- [Data entries]:
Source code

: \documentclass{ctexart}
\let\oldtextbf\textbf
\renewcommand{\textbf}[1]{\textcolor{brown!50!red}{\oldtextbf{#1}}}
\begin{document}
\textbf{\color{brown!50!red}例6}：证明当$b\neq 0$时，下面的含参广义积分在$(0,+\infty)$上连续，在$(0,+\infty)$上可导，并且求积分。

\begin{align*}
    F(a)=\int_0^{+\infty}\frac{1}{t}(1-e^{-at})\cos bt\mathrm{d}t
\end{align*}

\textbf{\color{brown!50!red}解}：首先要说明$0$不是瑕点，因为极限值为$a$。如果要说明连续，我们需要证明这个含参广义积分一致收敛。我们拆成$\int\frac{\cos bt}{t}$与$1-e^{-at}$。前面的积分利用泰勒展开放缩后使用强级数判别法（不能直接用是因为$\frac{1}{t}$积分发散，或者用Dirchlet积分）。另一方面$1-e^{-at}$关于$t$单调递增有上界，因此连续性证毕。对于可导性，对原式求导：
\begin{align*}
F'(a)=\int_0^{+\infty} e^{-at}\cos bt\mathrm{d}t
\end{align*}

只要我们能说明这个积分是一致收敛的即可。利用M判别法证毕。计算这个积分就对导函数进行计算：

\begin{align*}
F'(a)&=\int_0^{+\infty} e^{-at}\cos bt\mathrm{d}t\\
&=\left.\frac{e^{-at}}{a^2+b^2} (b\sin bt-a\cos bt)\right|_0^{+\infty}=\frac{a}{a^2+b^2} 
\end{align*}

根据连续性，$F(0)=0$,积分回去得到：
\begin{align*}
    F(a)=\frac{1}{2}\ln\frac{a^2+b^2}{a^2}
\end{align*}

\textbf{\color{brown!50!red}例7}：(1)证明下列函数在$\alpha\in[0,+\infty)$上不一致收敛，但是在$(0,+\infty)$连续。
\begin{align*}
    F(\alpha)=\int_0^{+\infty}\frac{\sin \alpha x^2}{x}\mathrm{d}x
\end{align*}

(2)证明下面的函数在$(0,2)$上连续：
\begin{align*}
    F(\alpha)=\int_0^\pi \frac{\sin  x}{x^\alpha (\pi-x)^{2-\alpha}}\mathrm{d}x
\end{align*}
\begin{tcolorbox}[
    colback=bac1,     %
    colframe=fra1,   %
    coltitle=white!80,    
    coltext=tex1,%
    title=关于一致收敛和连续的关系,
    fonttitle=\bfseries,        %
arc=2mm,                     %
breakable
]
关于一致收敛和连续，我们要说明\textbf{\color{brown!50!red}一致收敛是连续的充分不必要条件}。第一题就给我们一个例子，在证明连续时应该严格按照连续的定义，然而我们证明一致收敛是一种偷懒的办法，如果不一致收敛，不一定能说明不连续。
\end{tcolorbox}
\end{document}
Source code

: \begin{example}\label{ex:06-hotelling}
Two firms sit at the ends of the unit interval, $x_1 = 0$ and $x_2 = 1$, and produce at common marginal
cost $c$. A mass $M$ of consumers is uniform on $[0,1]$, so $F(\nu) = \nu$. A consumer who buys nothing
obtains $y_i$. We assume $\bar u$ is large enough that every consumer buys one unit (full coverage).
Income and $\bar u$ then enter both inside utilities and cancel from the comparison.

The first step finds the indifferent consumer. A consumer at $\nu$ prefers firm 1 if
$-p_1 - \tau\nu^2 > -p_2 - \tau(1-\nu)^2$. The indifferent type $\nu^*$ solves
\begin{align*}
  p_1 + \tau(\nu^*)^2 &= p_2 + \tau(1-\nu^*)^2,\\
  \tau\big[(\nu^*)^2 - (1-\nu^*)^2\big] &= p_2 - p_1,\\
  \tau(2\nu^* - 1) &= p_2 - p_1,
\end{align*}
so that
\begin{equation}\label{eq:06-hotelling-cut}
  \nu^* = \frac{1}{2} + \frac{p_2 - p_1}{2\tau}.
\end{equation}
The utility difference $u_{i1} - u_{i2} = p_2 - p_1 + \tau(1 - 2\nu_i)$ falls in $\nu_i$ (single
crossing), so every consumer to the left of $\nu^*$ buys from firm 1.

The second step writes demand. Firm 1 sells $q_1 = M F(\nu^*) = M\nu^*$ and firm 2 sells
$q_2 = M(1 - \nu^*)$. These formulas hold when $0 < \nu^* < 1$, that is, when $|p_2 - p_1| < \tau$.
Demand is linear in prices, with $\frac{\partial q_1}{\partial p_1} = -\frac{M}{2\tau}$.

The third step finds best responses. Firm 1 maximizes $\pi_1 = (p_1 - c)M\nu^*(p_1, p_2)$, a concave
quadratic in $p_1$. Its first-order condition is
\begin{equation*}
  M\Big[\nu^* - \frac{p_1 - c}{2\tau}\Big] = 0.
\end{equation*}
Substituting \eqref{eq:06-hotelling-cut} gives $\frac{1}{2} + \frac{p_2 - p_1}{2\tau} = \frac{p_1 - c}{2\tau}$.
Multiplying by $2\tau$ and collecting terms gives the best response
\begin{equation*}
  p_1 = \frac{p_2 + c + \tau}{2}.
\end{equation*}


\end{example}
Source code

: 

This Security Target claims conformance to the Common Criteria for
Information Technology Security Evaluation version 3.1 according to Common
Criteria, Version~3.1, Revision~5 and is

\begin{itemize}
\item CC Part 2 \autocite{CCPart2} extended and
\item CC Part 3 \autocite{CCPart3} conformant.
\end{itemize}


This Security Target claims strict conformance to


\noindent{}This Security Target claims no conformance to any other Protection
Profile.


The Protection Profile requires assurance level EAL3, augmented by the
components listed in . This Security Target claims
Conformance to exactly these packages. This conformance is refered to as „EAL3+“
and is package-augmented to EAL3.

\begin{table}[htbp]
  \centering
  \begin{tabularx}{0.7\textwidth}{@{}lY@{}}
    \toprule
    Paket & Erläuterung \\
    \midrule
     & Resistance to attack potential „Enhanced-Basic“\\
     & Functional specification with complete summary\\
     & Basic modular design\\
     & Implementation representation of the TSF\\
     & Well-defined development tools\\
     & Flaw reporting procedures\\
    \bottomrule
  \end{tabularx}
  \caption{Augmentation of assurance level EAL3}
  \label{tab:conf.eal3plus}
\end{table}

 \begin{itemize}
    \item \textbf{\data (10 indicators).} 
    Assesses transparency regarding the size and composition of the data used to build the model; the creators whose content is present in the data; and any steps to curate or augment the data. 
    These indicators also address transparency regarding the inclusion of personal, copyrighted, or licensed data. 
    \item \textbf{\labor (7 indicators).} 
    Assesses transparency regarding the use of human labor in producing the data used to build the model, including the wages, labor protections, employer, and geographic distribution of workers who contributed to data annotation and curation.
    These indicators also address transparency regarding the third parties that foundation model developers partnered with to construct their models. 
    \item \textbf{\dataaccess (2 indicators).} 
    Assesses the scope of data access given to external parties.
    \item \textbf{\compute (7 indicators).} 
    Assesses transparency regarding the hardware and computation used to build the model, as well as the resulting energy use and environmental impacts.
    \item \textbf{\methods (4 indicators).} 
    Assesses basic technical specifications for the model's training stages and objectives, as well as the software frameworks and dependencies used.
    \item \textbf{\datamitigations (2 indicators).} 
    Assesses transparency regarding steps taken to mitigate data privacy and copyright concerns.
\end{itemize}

- [What is expected]:
Give the data again, exactly.

- [Exercise output]:
Source code

: \documentclass{ctexart}
\let\oldtextbf\textbf
\renewcommand{\textbf}[1]{\textcolor{brown!50!red}{\oldtextbf{#1}}}
\begin{document}
\textbf{\color{brown!50!red}例6}：证明当$b\neq 0$时，下面的含参广义积分在$(0,+\infty)$上连续，在$(0,+\infty)$上可导，并且求积分。

\begin{align*}
    F(a)=\int_0^{+\infty}\frac{1}{t}(1-e^{-at})\cos bt\mathrm{d}t
\end{align*}

\textbf{\color{brown!50!red}解}：首先要说明$0$不是瑕点，因为极限值为$a$。如果要说明连续，我们需要证明这个含参广义积分一致收敛。我们拆成$\int\frac{\cos bt}{t}$与$1-e^{-at}$。前面的积分利用泰勒展开放缩后使用强级数判别法（不能直接用是因为$\frac{1}{t}$积分发散，或者用Dirchlet积分）。另一方面$1-e^{-at}$关于$t$单调递增有上界，因此连续性证毕。对于可导性，对原式求导：
\begin{align*}
F'(a)=\int_0^{+\infty} e^{-at}\cos bt\mathrm{d}t
\end{align*}

只要我们能说明这个积分是一致收敛的即可。利用M判别法证毕。计算这个积分就对导函数进行计算：

\begin{align*}
F'(a)&=\int_0^{+\infty} e^{-at}\cos bt\mathrm{d}t\\
&=\left.\frac{e^{-at}}{a^2+b^2} (b\sin bt-a\cos bt)\right|_0^{+\infty}=\frac{a}{a^2+b^2} 
\end{align*}

根据连续性，$F(0)=0$,积分回去得到：
\begin{align*}
    F(a)=\frac{1}{2}\ln\frac{a^2+b^2}{a^2}
\end{align*}

\textbf{\color{brown!50!red}例7}：(1)证明下列函数在$\alpha\in[0,+\infty)$上不一致收敛，但是在$(0,+\infty)$连续。
\begin{align*}
    F(\alpha)=\int_0^{+\infty}\frac{\sin \alpha x^2}{x}\mathrm{d}x
\end{align*}

(2)证明下面的函数在$(0,2)$上连续：
\begin{align*}
    F(\alpha)=\int_0^\pi \frac{\sin  x}{x^\alpha (\pi-x)^{2-\alpha}}\mathrm{d}x
\end{align*}
\begin{tcolorbox}[
    colback=bac1,     %
    colframe=fra1,   %
    coltitle=white!80,    
    coltext=tex1,%
    title=关于一致收敛和连续的关系,
    fonttitle=\bfseries,        %
arc=2mm,                     %
breakable
]
关于一致收敛和连续，我们要说明\textbf{\color{brown!50!red}一致收敛是连续的充分不必要条件}。第一题就给我们一个例子，在证明连续时应该严格按照连续的定义，然而我们证明一致收敛是一种偷懒的办法，如果不一致收敛，不一定能说明不连续。
\end{tcolorbox}
\end{document}
Source code

: \begin{example}\label{ex:06-hotelling}
Two firms sit at the ends of the unit interval, $x_1 = 0$ and $x_2 = 1$, and produce at common marginal
cost $c$. A mass $M$ of consumers is uniform on $[0,1]$, so $F(\nu) = \nu$. A consumer who buys nothing
obtains $y_i$. We assume $\bar u$ is large enough that every consumer buys one unit (full coverage).
Income and $\bar u$ then enter both inside utilities and cancel from the comparison.

The first step finds the indifferent consumer. A consumer at $\nu$ prefers firm 1 if
$-p_1 - \tau\nu^2 > -p_2 - \tau(1-\nu)^2$. The indifferent type $\nu^*$ solves
\begin{align*}
  p_1 + \tau(\nu^*)^2 &= p_2 + \tau(1-\nu^*)^2,\\
  \tau\big[(\nu^*)^2 - (1-\nu^*)^2\big] &= p_2 - p_1,\\
  \tau(2\nu^* - 1) &= p_2 - p_1,
\end{align*}
so that
\begin{equation}\label{eq:06-hotelling-cut}
  \nu^* = \frac{1}{2} + \frac{p_2 - p_1}{2\tau}.
\end{equation}
The utility difference $u_{i1} - u_{i2} = p_2 - p_1 + \tau(1 - 2\nu_i)$ falls in $\nu_i$ (single
crossing), so every consumer to the left of $\nu^*$ buys from firm 1.

The second step writes demand. Firm 1 sells $q_1 = M F(\nu^*) = M\nu^*$ and firm 2 sells
$q_2 = M(1 - \nu^*)$. These formulas hold when $0 < \nu^* < 1$, that is, when $|p_2 - p_1| < \tau$.
Demand is linear in prices, with $\frac{\partial q_1}{\partial p_1} = -\frac{M}{2\tau}$.

The third step finds best responses. Firm 1 maximizes $\pi_1 = (p_1 - c)M\nu^*(p_1, p_2)$, a concave
quadratic in $p_1$. Its first-order condition is
\begin{equation*}
  M\Big[\nu^* - \frac{p_1 - c}{2\tau}\Big] = 0.
\end{equation*}
Substituting \eqref{eq:06-hotelling-cut} gives $\frac{1}{2} + \frac{p_2 - p_1}{2\tau} = \frac{p_1 - c}{2\tau}$.
Multiplying by $2\tau$ and collecting terms gives the best response
\begin{equation*}
  p_1 = \frac{p_2 + c + \tau}{2}.
\end{equation*}


\end{example}
Source code

: 

This Security Target claims conformance to the Common Criteria for
Information Technology Security Evaluation version 3.1 according to Common
Criteria, Version~3.1, Revision~5 and is

\begin{itemize}
\item CC Part 2 \autocite{CCPart2} extended and
\item CC Part 3 \autocite{CCPart3} conformant.
\end{itemize}


This Security Target claims strict conformance to


\noindent{}This Security Target claims no conformance to any other Protection
Profile.


The Protection Profile requires assurance level EAL3, augmented by the
components listed in . This Security Target claims
Conformance to exactly these packages. This conformance is refered to as „EAL3+“
and is package-augmented to EAL3.

\begin{table}[htbp]
  \centering
  \begin{tabularx}{0.7\textwidth}{@{}lY@{}}
    \toprule
    Paket & Erläuterung \\
    \midrule
     & Resistance to attack potential „Enhanced-Basic“\\
     & Functional specification with complete summary\\
     & Basic modular design\\
     & Implementation representation of the TSF\\
     & Well-defined development tools\\
     & Flaw reporting procedures\\
    \bottomrule
  \end{tabularx}
  \caption{Augmentation of assurance level EAL3}
  \label{tab:conf.eal3plus}
\end{table}

 \begin{itemize}
    \item \textbf{\data (10 indicators).} 
    Assesses transparency regarding the size and composition of the data used to build the model; the creators whose content is present in the data; and any steps to curate or augment the data. 
    These indicators also address transparency regarding the inclusion of personal, copyrighted, or licensed data. 
    \item \textbf{\labor (7 indicators).} 
    Assesses transparency regarding the use of human labor in producing the data used to build the model, including the wages, labor protections, employer, and geographic distribution of workers who contributed to data annotation and curation.
    These indicators also address transparency regarding the third parties that foundation model developers partnered with to construct their models. 
    \item \textbf{\dataaccess (2 indicators).} 
    Assesses the scope of data access given to external parties.
    \item \textbf{\compute (7 indicators).} 
    Assesses transparency regarding the hardware and computation used to build the model, as well as the resulting energy use and environmental impacts.
    \item \textbf{\methods (4 indicators).} 
    Assesses basic technical specifications for the model's training stages and objectives, as well as the software frameworks and dependencies used.
    \item \textbf{\datamitigations (2 indicators).} 
    Assesses transparency regarding steps taken to mitigate data privacy and copyright concerns.
\end{itemize}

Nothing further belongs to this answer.